• _Entries supplied_

---+---

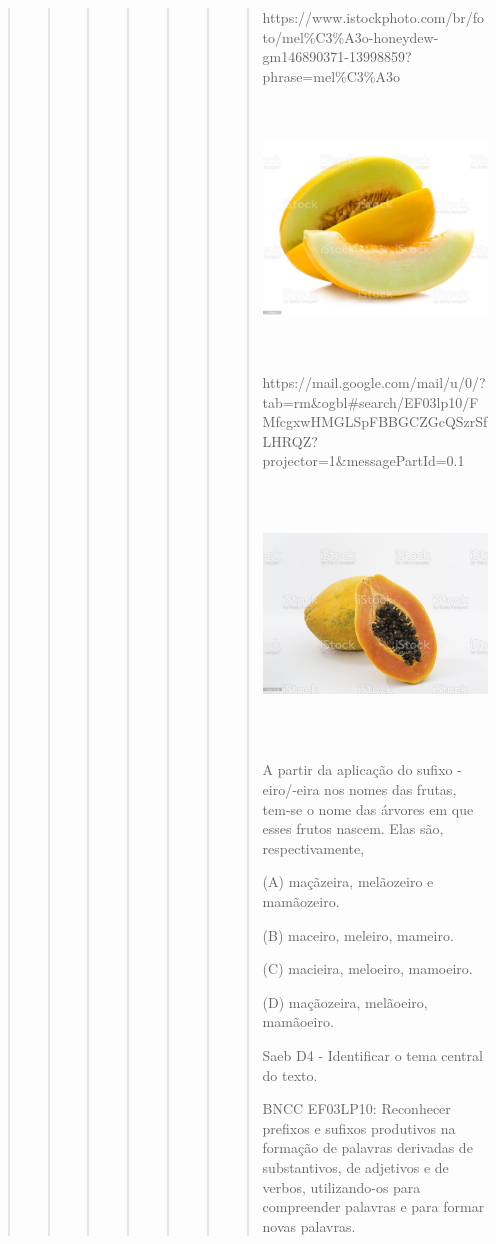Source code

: \begin{quote}
\begin{quote}
\begin{quote}
\begin{quote}
\begin{quote}
\begin{quote}
\begin{quote}
https://www.istockphoto.com/br/foto/mel\%C3\%A3o-honeydew-gm146890371-13998859?phrase=mel\%C3\%A3o

\includegraphics[width=3.33412in,height=2.64722in]{media/image39.jpeg}

https://mail.google.com/mail/u/0/?tab=rm\&ogbl\#search/EF03lp10/FMfcgxwHMGLSpFBBGCZGcQSzrSfLHRQZ?projector=1\&messagePartId=0.1

\includegraphics[width=3.76501in,height=2.67500in]{media/image40.jpeg}

A partir da aplicação do sufixo -eiro/-eira nos nomes das frutas, tem-se
o nome das árvores em que esses frutos nascem. Elas são,
respectivamente,

(A) maçãzeira, melãozeiro e mamãozeiro.

(B) maceiro, meleiro, mameiro.

(C) macieira, meloeiro, mamoeiro.

(D) maçãozeira, melãoeiro, mamãoeiro.

Saeb D4 - Identificar o tema central do texto.

BNCC EF03LP10: Reconhecer prefixos e sufixos produtivos na formação de
palavras derivadas de substantivos, de adjetivos e de verbos,
utilizando-os para compreender palavras e para formar novas palavras.


\end{quote}
\end{quote}
\end{quote}
\end{quote}
\end{quote}
\end{quote}
\end{quote}

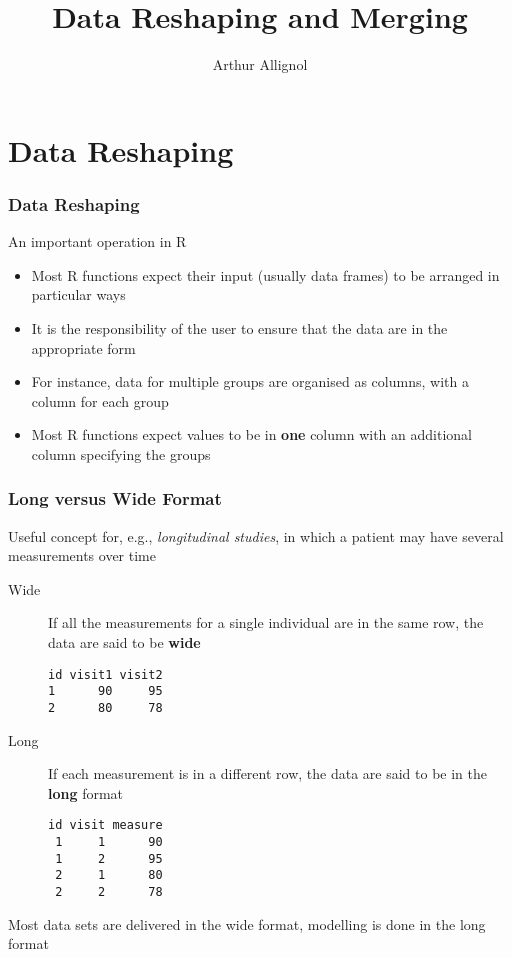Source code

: \documentclass[paper=screen,mathserif]{beamer}\usepackage[]{graphicx}\usepackage[]{color}
\title[Reshape and Merge]{Data Reshaping and Merging}
\author{Arthur Allignol}
\institute[]{\scriptsize{\url{arthur.allignol@uni-ulm.de}}}
\date{}
\newcommand{\ft}[1]{\frametitle{#1}}
\begin{document}
\newcommand{\titlep}{yes}  %

{
\renewcommand{\insertframenumber}{}   %
\begin{frame}
\addtocounter{framenumber}{-1}
\titlepage
\end{frame}
}



\section{Data Reshaping}

\begin{frame}
  \ft{Data Reshaping}
  An important operation in R
  \begin{itemize}
  \item Most R functions expect their input (usually data frames) to
    be arranged in particular ways
  \item It is the responsibility of the user to ensure that the data
    are in the appropriate form
  \item For instance, data for multiple groups are organised as
    columns, with a column for each group
  \item Most R functions expect values to be in {\bf one} column with
    an additional column specifying the groups  
  \end{itemize}

\end{frame}

\begin{frame}[fragile]
  \ft{Long versus Wide Format} 
  
  Useful concept for, e.g., {\em longitudinal studies}, in which a
  patient may have several measurements over time
  \begin{description}
  \item[Wide] If all the measurements for a single individual are in
    the same row, the data are said to be {\bf wide}
    \small{
\begin{verbatim}
id visit1 visit2
1      90     95
2      80     78
\end{verbatim}}
  \item[Long] If each measurement is in a different row, the data are
    said to be in the {\bf long} format
\small{
\begin{verbatim}
id visit measure
 1     1      90
 1     2      95
 2     1      80
 2     2      78
\end{verbatim}}
  \end{description}
  Most data sets are delivered in the wide format, modelling is done
  in the long format
\end{frame}
\end{document}
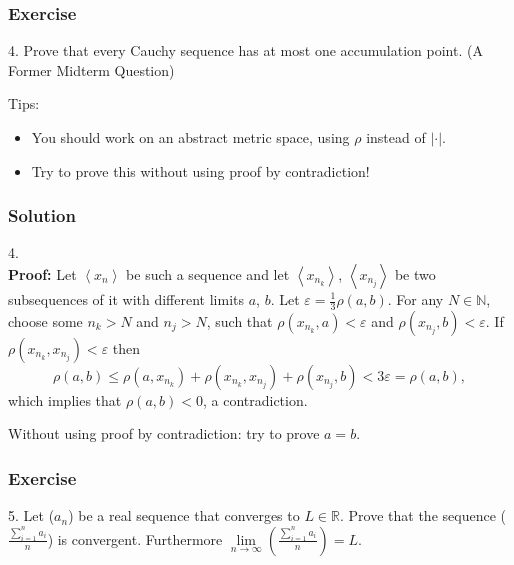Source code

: \documentclass{beamer}
\begin{document}
        \begin{frame}
            \frametitle{Exercise}
            4. Prove that every Cauchy sequence has at most one accumulation point.
            (A Former Midterm Question)
            
            \vspace{2em}
            Tips:
            \begin{itemize}
                \item You should work on an abstract metric space, using $\rho $ instead of $| \cdot |$.
                \item Try to prove this without using proof by contradiction!
            \end{itemize}
        \end{frame}
    \begin{frame}
        \frametitle{Solution}
        4.\\
        \textbf{Proof:} Let $\left < x_n \right >$ be such a sequence and let $\left < x_{n_k} \right >$, $\left < x_{n_j} \right >$ be two subsequences of it with different limits $a$, $b$. 
        Let $\varepsilon = \frac{1}{3} \rho(a, b)$. For any $N \in \mathbb{N}$, choose some $n_k > N$ and $n_j > N$, 
        such that $\rho(x_{n_k}, a) < \varepsilon$ and $\rho(x_{n_j}, b) < \varepsilon$. If $\rho(x_{n_k}, x_{n_j}) < \varepsilon$ then 
    \begin{equation*}
        \rho(a, b) \leq \rho(a, x_{n_k}) + \rho(x_{n_k}, x_{n_j}) + \rho(x_{n_j}, b) < 3 \varepsilon = \rho(a, b),  
    \end{equation*} 
    which implies that $\rho(a, b) < 0$, a contradiction. 
        
    \vspace{2em}
    Without using proof by contradiction: try to prove $a=b$.
    \end{frame}
    \begin{frame}
        \frametitle{Exercise}
        5. Let ($a_n$) be a real sequence that converges to $L \in \mathbb{R}$.
        Prove that the sequence ($\frac{\sum_{i=1}^n a_i}{n}$) is convergent. 
        Furthermore $\underset{n\rightarrow \infty}{\lim} (\frac{\sum_{i=1}^n a_i}{n})=L $.
    \end{frame}
\end{document}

---+---

• _Exercise description_
Report all lines above with "using".

• _Answer for this exercise_
                \item You should work on an abstract metric space, using $\rho $ instead of $| \cdot |$.
                \item Try to prove this without using proof by contradiction!
    Without using proof by contradiction: try to prove $a=b$.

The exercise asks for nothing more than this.